[Opening TASK MATERIAL section]

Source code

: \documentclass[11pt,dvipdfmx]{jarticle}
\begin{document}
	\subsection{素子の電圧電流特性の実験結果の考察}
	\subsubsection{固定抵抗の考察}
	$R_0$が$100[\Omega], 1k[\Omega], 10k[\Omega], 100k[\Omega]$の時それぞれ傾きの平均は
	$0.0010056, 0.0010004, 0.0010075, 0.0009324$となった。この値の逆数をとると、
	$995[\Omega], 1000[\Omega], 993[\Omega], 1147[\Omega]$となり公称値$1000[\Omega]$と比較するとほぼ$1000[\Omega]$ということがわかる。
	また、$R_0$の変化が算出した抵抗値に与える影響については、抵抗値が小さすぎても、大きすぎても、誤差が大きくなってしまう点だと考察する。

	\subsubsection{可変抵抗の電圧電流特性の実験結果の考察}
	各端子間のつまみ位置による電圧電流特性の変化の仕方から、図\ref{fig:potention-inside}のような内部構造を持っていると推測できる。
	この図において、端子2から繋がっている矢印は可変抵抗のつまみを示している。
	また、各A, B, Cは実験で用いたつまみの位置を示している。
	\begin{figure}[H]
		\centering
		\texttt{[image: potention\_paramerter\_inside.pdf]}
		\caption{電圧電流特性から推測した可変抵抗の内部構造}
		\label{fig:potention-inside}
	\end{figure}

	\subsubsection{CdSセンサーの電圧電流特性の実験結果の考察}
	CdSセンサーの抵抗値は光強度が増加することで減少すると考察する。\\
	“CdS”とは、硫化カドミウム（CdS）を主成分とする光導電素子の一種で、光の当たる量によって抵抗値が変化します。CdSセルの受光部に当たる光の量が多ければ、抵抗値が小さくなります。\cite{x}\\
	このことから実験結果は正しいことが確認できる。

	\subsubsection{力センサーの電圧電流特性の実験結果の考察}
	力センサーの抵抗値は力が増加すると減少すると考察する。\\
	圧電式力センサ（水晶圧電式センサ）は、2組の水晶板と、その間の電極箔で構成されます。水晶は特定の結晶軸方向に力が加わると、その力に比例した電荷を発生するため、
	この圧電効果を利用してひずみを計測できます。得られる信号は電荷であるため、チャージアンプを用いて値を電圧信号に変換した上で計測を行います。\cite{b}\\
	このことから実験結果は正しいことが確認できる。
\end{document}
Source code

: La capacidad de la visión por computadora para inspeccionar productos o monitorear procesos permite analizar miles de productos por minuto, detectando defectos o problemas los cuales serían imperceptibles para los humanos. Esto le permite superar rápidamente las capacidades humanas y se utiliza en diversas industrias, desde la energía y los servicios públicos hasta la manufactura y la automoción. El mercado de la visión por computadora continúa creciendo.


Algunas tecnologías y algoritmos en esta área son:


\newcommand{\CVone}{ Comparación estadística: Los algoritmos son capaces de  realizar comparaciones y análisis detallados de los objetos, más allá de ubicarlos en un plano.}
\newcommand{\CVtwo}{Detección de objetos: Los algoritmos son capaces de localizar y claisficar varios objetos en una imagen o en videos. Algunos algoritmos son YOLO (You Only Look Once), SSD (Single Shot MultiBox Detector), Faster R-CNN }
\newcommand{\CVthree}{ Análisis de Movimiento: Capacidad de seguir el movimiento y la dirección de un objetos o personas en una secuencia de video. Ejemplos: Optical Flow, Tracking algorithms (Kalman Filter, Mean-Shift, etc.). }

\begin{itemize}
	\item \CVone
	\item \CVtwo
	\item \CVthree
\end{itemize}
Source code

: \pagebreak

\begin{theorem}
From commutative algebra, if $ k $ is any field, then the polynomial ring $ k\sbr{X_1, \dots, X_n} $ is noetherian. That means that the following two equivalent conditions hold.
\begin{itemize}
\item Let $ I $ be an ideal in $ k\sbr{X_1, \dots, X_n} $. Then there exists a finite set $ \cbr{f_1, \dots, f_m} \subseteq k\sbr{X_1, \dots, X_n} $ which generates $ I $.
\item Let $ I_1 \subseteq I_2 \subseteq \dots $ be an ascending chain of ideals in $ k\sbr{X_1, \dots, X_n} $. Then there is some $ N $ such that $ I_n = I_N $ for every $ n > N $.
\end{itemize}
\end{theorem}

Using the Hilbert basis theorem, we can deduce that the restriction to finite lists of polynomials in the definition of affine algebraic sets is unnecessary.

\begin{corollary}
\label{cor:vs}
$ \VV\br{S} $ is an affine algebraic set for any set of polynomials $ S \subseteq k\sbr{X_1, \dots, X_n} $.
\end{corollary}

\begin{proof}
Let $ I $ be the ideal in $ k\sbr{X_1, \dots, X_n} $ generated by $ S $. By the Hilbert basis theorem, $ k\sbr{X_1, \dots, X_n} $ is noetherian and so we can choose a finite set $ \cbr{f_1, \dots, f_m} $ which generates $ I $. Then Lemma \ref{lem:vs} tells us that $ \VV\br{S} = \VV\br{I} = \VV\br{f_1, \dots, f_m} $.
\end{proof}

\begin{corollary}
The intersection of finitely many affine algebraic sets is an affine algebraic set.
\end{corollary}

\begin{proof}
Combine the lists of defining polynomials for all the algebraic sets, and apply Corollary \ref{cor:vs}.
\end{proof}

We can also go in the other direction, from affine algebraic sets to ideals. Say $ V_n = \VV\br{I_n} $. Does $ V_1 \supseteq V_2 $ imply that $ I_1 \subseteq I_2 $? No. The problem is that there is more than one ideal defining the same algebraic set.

[Closing TASK MATERIAL section]

* _WORK TO BE COMPLETED_: Task for the records above: copy every line in which the word "subsubsection" occurs.

* _REPLY_:
	\subsubsection{固定抵抗の考察}
	\subsubsection{可変抵抗の電圧電流特性の実験結果の考察}
	\subsubsection{CdSセンサーの電圧電流特性の実験結果の考察}
	\subsubsection{力センサーの電圧電流特性の実験結果の考察}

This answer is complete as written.